AIM OF THE EXERCISE: Please find all lines in the data that hold the string "lightgrey" and copy them.

#### GIVEN RECORDS

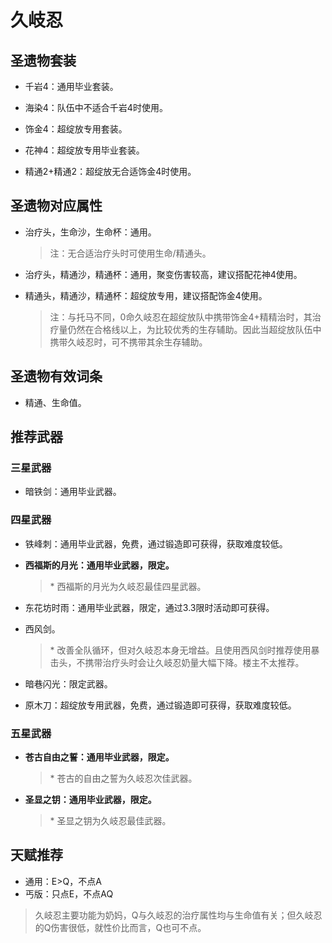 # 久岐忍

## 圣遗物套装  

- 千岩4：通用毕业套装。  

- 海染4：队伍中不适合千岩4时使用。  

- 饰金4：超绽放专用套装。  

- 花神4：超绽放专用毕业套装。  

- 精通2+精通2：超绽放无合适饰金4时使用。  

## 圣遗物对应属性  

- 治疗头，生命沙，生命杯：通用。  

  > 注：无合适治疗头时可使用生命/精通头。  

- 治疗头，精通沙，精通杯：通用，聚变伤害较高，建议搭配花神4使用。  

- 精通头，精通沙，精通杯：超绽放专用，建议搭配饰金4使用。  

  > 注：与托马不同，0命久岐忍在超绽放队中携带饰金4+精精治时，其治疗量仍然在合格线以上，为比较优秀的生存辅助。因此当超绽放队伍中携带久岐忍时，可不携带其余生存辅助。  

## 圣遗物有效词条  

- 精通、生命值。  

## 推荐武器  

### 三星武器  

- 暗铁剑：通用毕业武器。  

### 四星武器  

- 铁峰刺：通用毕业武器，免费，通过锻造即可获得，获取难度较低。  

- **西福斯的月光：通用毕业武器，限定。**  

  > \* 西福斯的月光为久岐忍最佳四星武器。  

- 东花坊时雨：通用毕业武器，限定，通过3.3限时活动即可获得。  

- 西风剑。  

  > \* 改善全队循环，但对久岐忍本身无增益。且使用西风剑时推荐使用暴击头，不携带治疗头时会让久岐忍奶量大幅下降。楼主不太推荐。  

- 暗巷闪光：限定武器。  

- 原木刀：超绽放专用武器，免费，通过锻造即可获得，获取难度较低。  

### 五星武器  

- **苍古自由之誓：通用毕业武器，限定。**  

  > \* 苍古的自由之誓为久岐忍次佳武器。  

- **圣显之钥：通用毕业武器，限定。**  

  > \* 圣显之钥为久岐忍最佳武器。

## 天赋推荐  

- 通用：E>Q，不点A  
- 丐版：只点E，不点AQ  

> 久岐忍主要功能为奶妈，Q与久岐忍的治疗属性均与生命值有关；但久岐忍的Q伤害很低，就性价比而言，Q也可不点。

########
#### GIVEN RECORDS

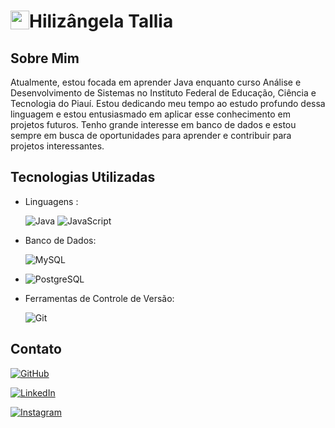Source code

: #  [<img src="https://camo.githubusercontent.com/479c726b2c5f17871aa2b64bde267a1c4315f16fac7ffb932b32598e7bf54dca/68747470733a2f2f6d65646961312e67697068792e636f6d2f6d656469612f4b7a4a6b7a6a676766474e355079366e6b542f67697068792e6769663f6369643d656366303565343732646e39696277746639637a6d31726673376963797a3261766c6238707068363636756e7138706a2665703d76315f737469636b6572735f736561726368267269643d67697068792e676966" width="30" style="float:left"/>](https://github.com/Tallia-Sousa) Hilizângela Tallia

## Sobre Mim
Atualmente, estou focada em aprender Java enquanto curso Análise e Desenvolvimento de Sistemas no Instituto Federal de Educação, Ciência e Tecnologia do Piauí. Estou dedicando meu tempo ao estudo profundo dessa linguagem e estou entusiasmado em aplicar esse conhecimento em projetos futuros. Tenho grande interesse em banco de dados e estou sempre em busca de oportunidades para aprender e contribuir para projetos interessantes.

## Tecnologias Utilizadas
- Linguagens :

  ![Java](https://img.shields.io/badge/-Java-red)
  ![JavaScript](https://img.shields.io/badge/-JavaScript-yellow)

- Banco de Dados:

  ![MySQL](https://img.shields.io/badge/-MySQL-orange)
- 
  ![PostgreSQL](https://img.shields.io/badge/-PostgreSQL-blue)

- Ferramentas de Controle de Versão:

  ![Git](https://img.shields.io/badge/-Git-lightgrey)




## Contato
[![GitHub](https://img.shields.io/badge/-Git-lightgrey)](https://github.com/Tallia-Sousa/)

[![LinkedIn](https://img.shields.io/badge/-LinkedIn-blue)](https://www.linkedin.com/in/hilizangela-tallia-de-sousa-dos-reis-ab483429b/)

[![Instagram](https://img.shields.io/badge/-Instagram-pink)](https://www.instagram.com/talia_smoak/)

########

EXERCISE ANSWER:
  ![Git](https://img.shields.io/badge/-Git-lightgrey)
[![GitHub](https://img.shields.io/badge/-Git-lightgrey)](https://github.com/Tallia-Sousa/)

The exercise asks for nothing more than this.